Your answer should consist of the lines below that hold the word "Description".
START Data extracts
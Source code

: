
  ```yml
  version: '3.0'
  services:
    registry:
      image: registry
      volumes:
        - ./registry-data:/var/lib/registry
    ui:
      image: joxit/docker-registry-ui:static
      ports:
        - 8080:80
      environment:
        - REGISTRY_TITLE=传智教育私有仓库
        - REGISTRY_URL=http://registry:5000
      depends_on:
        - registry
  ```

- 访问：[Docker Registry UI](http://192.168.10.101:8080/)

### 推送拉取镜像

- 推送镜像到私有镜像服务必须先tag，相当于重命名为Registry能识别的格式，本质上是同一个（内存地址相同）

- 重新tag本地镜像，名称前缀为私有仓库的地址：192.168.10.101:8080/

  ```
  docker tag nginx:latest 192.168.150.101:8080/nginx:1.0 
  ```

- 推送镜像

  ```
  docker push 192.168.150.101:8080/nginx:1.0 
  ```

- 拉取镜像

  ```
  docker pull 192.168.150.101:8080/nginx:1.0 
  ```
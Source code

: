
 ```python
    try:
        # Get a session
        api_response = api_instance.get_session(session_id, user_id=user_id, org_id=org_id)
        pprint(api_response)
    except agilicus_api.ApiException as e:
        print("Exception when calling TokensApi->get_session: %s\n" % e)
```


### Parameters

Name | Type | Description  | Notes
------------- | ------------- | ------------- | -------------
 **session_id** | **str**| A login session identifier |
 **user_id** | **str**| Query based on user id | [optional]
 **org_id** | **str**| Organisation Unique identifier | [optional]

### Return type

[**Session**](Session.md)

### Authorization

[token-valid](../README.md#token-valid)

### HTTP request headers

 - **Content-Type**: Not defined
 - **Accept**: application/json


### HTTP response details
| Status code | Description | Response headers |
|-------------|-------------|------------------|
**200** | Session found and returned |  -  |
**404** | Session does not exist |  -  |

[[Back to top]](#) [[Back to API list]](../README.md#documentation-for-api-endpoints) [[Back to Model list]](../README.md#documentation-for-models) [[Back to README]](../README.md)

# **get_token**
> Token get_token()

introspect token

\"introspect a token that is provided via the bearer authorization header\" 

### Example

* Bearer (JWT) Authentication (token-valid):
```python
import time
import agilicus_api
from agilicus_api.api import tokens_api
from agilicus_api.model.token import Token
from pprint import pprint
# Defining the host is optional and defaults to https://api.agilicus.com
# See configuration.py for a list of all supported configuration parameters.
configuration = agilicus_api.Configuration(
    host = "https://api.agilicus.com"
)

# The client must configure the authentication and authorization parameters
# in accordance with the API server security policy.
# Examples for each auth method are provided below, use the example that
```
END Data extracts
Answer section ::
Name | Type | Description  | Notes
| Status code | Description | Response headers |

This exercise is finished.